*Work request*
Give back the full data character for character.

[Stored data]
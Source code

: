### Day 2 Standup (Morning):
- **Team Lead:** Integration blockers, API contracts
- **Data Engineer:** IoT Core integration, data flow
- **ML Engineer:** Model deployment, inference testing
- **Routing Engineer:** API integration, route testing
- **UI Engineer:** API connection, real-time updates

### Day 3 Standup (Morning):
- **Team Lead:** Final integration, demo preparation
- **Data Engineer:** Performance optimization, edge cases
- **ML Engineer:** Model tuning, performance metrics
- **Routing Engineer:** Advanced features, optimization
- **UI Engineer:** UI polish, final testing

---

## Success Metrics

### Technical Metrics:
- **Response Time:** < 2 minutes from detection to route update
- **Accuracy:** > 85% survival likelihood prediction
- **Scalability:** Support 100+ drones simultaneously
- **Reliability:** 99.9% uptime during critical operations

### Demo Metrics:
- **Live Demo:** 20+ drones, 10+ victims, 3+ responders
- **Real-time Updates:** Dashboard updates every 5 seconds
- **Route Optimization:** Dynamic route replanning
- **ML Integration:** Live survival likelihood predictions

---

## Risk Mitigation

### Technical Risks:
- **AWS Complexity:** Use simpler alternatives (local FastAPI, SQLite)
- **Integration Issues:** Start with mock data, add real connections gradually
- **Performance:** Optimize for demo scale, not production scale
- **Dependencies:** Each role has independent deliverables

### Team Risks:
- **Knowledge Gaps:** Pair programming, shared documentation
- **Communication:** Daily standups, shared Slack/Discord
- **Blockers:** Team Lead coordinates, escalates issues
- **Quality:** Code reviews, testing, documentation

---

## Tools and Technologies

*Response to this task*
Source code

:### Day 2 Standup (Morning):
- **Team Lead:** Integration blockers, API contracts
- **Data Engineer:** IoT Core integration, data flow
- **ML Engineer:** Model deployment, inference testing
- **Routing Engineer:** API integration, route testing
- **UI Engineer:** API connection, real-time updates

### Day 3 Standup (Morning):
- **Team Lead:** Final integration, demo preparation
- **Data Engineer:** Performance optimization, edge cases
- **ML Engineer:** Model tuning, performance metrics
- **Routing Engineer:** Advanced features, optimization
- **UI Engineer:** UI polish, final testing

---

## Success Metrics

### Technical Metrics:
- **Response Time:** < 2 minutes from detection to route update
- **Accuracy:** > 85% survival likelihood prediction
- **Scalability:** Support 100+ drones simultaneously
- **Reliability:** 99.9% uptime during critical operations

### Demo Metrics:
- **Live Demo:** 20+ drones, 10+ victims, 3+ responders
- **Real-time Updates:** Dashboard updates every 5 seconds
- **Route Optimization:** Dynamic route replanning
- **ML Integration:** Live survival likelihood predictions

---

## Risk Mitigation

### Technical Risks:
- **AWS Complexity:** Use simpler alternatives (local FastAPI, SQLite)
- **Integration Issues:** Start with mock data, add real connections gradually
- **Performance:** Optimize for demo scale, not production scale
- **Dependencies:** Each role has independent deliverables

### Team Risks:
- **Knowledge Gaps:** Pair programming, shared documentation
- **Communication:** Daily standups, shared Slack/Discord
- **Blockers:** Team Lead coordinates, escalates issues
- **Quality:** Code reviews, testing, documentation

---

## Tools and Technologies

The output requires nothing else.